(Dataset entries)
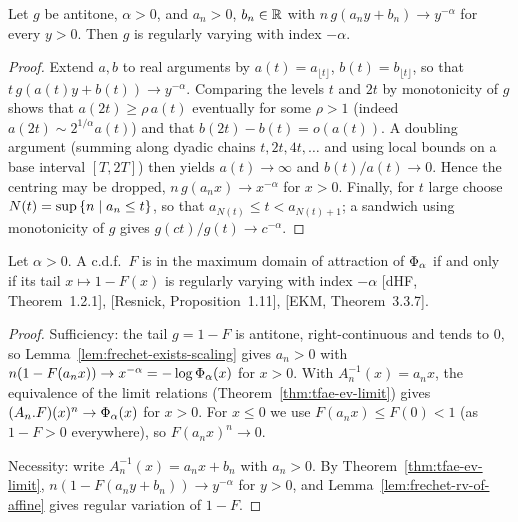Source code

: \begin{lemma}
  \label{lem:frechet-rv-of-affine}
  \leanok
  Let $g$ be antitone, $\alpha > 0$, and $a_n > 0$, $b_n \in \mathbb{R}$ with
  $n \, g(a_n y + b_n) \to y^{-\alpha}$ for every $y > 0$. Then $g$ is regularly varying with
  index $-\alpha$.
\end{lemma}
\begin{proof}
  \leanok
  Extend $a, b$ to real arguments by $a(t) = a_{\lfloor t \rfloor}$, $b(t) = b_{\lfloor t \rfloor}$,
  so that $t \, g(a(t) y + b(t)) \to y^{-\alpha}$. Comparing the levels $t$ and $2t$ by
  monotonicity of $g$ shows that $a(2t) \ge \rho \, a(t)$ eventually for some $\rho > 1$ (indeed
  $a(2t) \sim 2^{1/\alpha} a(t)$) and that $b(2t) - b(t) = o(a(t))$. A doubling argument
  (summing along dyadic chains $t, 2t, 4t, \ldots$ and using local bounds on a base interval
  $[T, 2T]$) then yields $a(t) \to \infty$ and $b(t)/a(t) \to 0$. Hence the centring may be
  dropped, $n \, g(a_n x) \to x^{-\alpha}$ for $x > 0$. Finally, for $t$ large choose
  $N(t) = \sup \left\{  n \; | \; a_n \le t  \right\}$, so that $a_{N(t)} \le t < a_{N(t)+1}$; a sandwich
  using monotonicity of $g$ gives $g(c t)/g(t) \to c^{-\alpha}$.
\end{proof}

\begin{theorem}
  \label{thm:mda-frechet-iff}
  \leanok
  Let $\alpha > 0$. A c.d.f.\ $F$ is in the maximum domain of attraction of $\Phi_{\alpha}$
  if and only if its tail $x \mapsto 1 - F(x)$ is regularly varying with index $-\alpha$
  [dHF, Theorem~1.2.1], [Resnick, Proposition~1.11], [EKM, Theorem~3.3.7].
\end{theorem}
\begin{proof}
  \leanok
  Sufficiency: the tail $g = 1 - F$ is antitone, right-continuous and tends to $0$, so
  Lemma~\ref{lem:frechet-exists-scaling} gives $a_n > 0$ with $n (1 - F(a_n x)) \to x^{-\alpha}
  = -\log \Phi_{\alpha}(x)$ for $x > 0$. With $A_n^{-1}(x) = a_n x$, the equivalence of
  the limit relations (Theorem~\ref{thm:tfae-ev-limit}) gives
  $(A_n . F)(x)^n \to \Phi_{\alpha}(x)$ for $x > 0$. For $x \le 0$ we use
  $F(a_n x) \le F(0) < 1$ (as $1 - F > 0$ everywhere), so $F(a_n x)^n \to 0$.

  Necessity: write $A_n^{-1}(x) = a_n x + b_n$ with $a_n > 0$. By
  Theorem~\ref{thm:tfae-ev-limit}, $n (1 - F(a_n y + b_n)) \to y^{-\alpha}$ for $y > 0$, and
  Lemma~\ref{lem:frechet-rv-of-affine} gives regular variation of $1 - F$.
\end{proof}


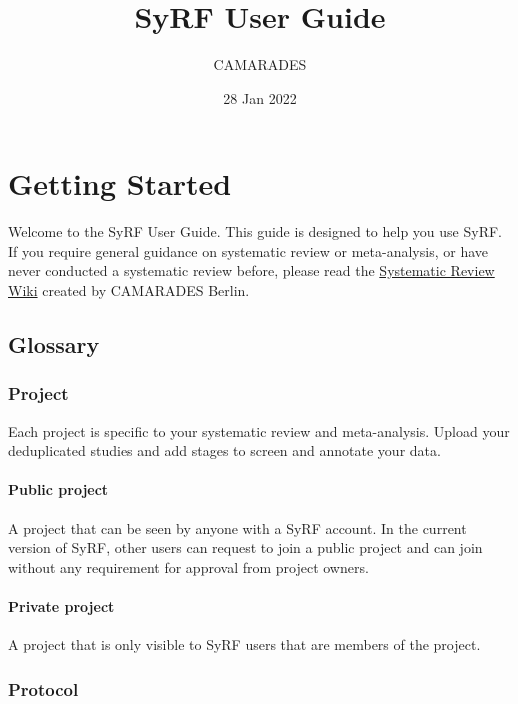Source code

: \documentclass[
]{book}
\title{SyRF User Guide}
\author{CAMARADES}
\date{28 Jan 2022}
\begin{document}
\maketitle

{
\setcounter{tocdepth}{1}
\tableofcontents
}
\hypertarget{index}{%
\chapter{Getting Started}\label{index}}

Welcome to the SyRF User Guide. This guide is designed to help you use SyRF. If you require general guidance on systematic review or meta-analysis, or have never conducted a systematic review before, please read the \href{https://www.camarades.de/}{Systematic Review Wiki} created by CAMARADES Berlin.

\hypertarget{glossary}{%
\section{Glossary}\label{glossary}}

\hypertarget{project}{%
\subsection{Project}\label{project}}

Each project is specific to your systematic review and meta-analysis. Upload your deduplicated studies and add stages to screen and annotate your data.

\hypertarget{public-project}{%
\subsubsection{Public project}\label{public-project}}

A project that can be seen by anyone with a SyRF account. In the current version of SyRF, other users can request to join a public project and can join without any requirement for approval from project owners.

\hypertarget{private-project}{%
\subsubsection{Private project}\label{private-project}}

A project that is only visible to SyRF users that are members of the project.

\hypertarget{protocol}{%
\subsection{Protocol}\label{protocol}}
\end{document}
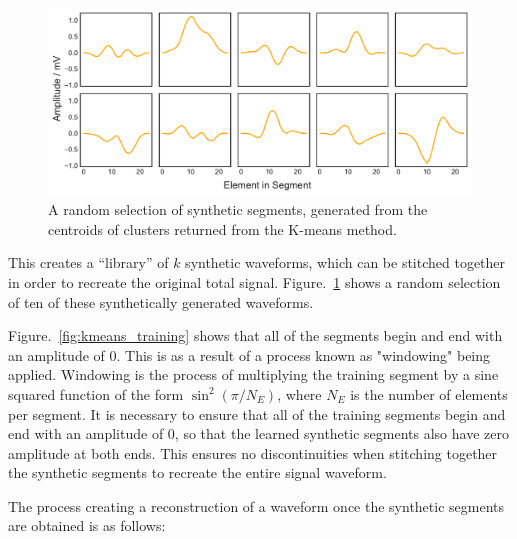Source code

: \begin{figure}[t]
    \includegraphics[width=1.0\textwidth]{fig/kmeans_synthetic.pdf}
    \caption[K-means synthetic segments]{A random selection of synthetic segments, generated from the centroids of clusters returned from the K-means method.}
    \label{fig:kmeans_synthetic}
\end{figure}

This creates a ``library'' of $k$ synthetic waveforms, which can be stitched together in order to recreate the original total signal. Figure.~\ref{fig:kmeans_synthetic} shows a random selection of ten of these synthetically generated waveforms.

Figure.~\ref{fig:kmeans_training} shows that all of the segments begin and end with an amplitude of $0$. This is as a result of a process known as "windowing" being applied. Windowing is the process of multiplying the training segment by a sine squared function of the form $\sin^2(\pi/N_E)$, where $N_E$ is the number of elements per segment. It is necessary to ensure that all of the training segments begin and end with an amplitude of $0$, so that the learned synthetic segments also have zero amplitude at both ends. This ensures no discontinuities when stitching together the synthetic segments to recreate the entire signal waveform. 

The process creating a reconstruction of a waveform once the synthetic segments are obtained is as follows:


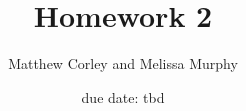 
         \newcommand\alg[1]{\ensuremath{\mathbf{#1}}}
         \newcommand{\<}{\ensuremath{\langle}}
         \renewcommand{\>}{\ensuremath{\rangle}}
         \newcommand\fld[1]{\ensuremath{\mathbb{#1}}}
         \newcommand\Z{\fld{Z}}
         \newcommand\GF{\ensuremath{\operatorname{GF}}}
         \author{Matthew Corley and Melissa Murphy}
         \title{Homework 2}
         \date{due date: tbd}



\maketitle


\newcommand\join{\ensuremath{\vee}}
\newcommand\meet{\ensuremath{\wedge}}

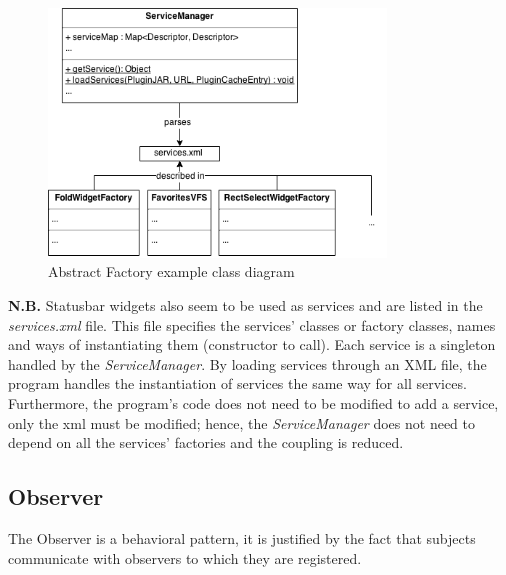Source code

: \begin{figure}[h!]
    \includegraphics[width=0.8\textwidth]{images/abstractfactory.png}
    \centering
    \caption{Abstract Factory example class diagram}
\end{figure}

\begin{framehint2}
    \textbf{N.B.} Statusbar widgets also seem to be used as services and are
    listed in the \emph{services.xml} file. This file specifies the services'
    classes or factory classes, names and ways of instantiating them
    (constructor to call).
    Each service is a singleton handled by the \emph{ServiceManager}.
    By loading services through an XML file, the program handles the
    instantiation of services the same way for all services. Furthermore, the
    program's code does not need to be modified to add a service, only the
    xml must be modified; hence, the \emph{ServiceManager} does not need to
    depend on all the services' factories and the coupling is reduced.
\end{framehint2}
\newpage

\subsection{Observer}

The Observer is a behavioral pattern, it is justified by the fact that
subjects communicate with observers to which they are registered.\\

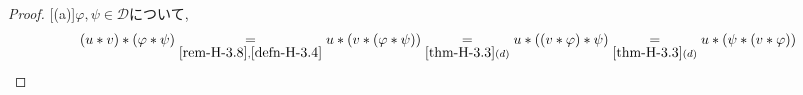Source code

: \begin{proof}

[(a)]\(\varphi, \psi \in \mathcal{D}\)について, 
\[
(u \ast v) \ast (\varphi \ast \psi)
\underset{\ref{rem-H-3.8}, \ref{defn-H-3.4}}{=} u \ast (v \ast (\varphi \ast \psi))
\underset{\ref{thm-H-3.3}(d)}{=} u \ast ((v \ast \varphi) \ast \psi)
\underset{\ref{thm-H-3.3}(d)}{=} u \ast (\psi \ast (v \ast \varphi))
\]
\end{proof}

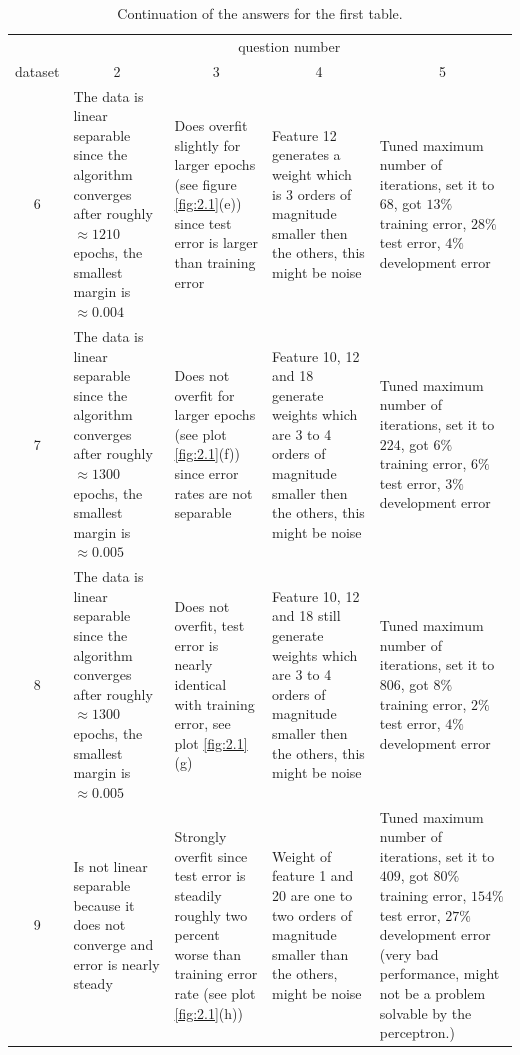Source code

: \documentclass[12pt]{article}
\begin{document}
\begin{table}[H]
	\centering
	\begin{tabularx}{\textwidth}{c|X|X|X|X|}
		& \multicolumn{4}{c|}{question number} \\
		dataset & \multicolumn{1}{c}{2} & \multicolumn{1}{c}{3} & \multicolumn{1}{c}{4} & \multicolumn{1}{c|}{5} \\
		\midrule
		6     &   The data is linear separable since the algorithm converges after roughly $\approx 1210$ epochs, the smallest margin is $\approx 0.004$     &    Does overfit slightly for larger epochs (see figure \ref{fig:2.1}(e)) since test error is larger than training error   &   Feature 12 generates a weight which is 3 orders of magnitude smaller then the others, this might be noise    & Tuned maximum number of iterations, set it to $68$, got $13\%$ training error, $28\%$ test error, $4\%$ development error \\
		\midrule
		7     &   The data is linear separable since the algorithm converges after roughly $\approx 1300$ epochs,  the smallest margin is $\approx 0.005$    &    Does not overfit for larger epochs (see plot \ref{fig:2.1}(f)) since error rates are not separable   &   Feature 10, 12 and 18 generate weights which are 3 to 4 orders of magnitude smaller then the others, this might be noise    & Tuned maximum number of iterations, set it to $224$, got $6\%$ training error, $6\%$ test error, $3\%$ development error \\
		\midrule
		8     &   The data is linear separable since the algorithm converges after roughly $\approx 1300$ epochs,  the smallest margin is $\approx 0.005$    &    Does not overfit, test error is nearly identical with training error, see plot \ref{fig:2.1}(g)   &   Feature 10, 12 and 18 still generate weights which are 3 to 4 orders of magnitude smaller then the others, this might be noise    & Tuned maximum number of iterations, set it to $806$, got $8\%$ training error, $2\%$ test error, $4\%$ development error \\
		\midrule
		9     &   Is not linear separable because it does not converge and error is nearly steady    &    Strongly overfit since test error is steadily roughly two percent worse than training error rate (see plot \ref{fig:2.1}(h))   &   Weight of feature 1 and 20 are one to two orders of magnitude smaller than the others, might be noise    & Tuned maximum number of iterations, set it to $409$, got $80\%$ training error, $154\%$ test error, $27\%$ development error (very bad performance, might not be a problem solvable by the perceptron.) \\
		\bottomrule
	\end{tabularx}%
	\caption{Continuation of the answers for the first table.}
	\label{tab:2}%
\end{table}%
\end{document}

**ABOUT THIS TASK**
Please copy, exactly and with nothing else, the lines above beginning at the line that has "Let $\alpha >" and ending with the line that has "x)^n \to 0$.".

**SOLUTION FOR THIS PROBLEM**
  Let $\alpha > 0$. A c.d.f.\ $F$ is in the maximum domain of attraction of $\Phi_{\alpha}$
  if and only if its tail $x \mapsto 1 - F(x)$ is regularly varying with index $-\alpha$
  [dHF, Theorem~1.2.1], [Resnick, Proposition~1.11], [EKM, Theorem~3.3.7].
\end{theorem}
\begin{proof}
  \leanok
  Sufficiency: the tail $g = 1 - F$ is antitone, right-continuous and tends to $0$, so
  Lemma~\ref{lem:frechet-exists-scaling} gives $a_n > 0$ with $n (1 - F(a_n x)) \to x^{-\alpha}
  = -\log \Phi_{\alpha}(x)$ for $x > 0$. With $A_n^{-1}(x) = a_n x$, the equivalence of
  the limit relations (Theorem~\ref{thm:tfae-ev-limit}) gives
  $(A_n . F)(x)^n \to \Phi_{\alpha}(x)$ for $x > 0$. For $x \le 0$ we use
  $F(a_n x) \le F(0) < 1$ (as $1 - F > 0$ everywhere), so $F(a_n x)^n \to 0$.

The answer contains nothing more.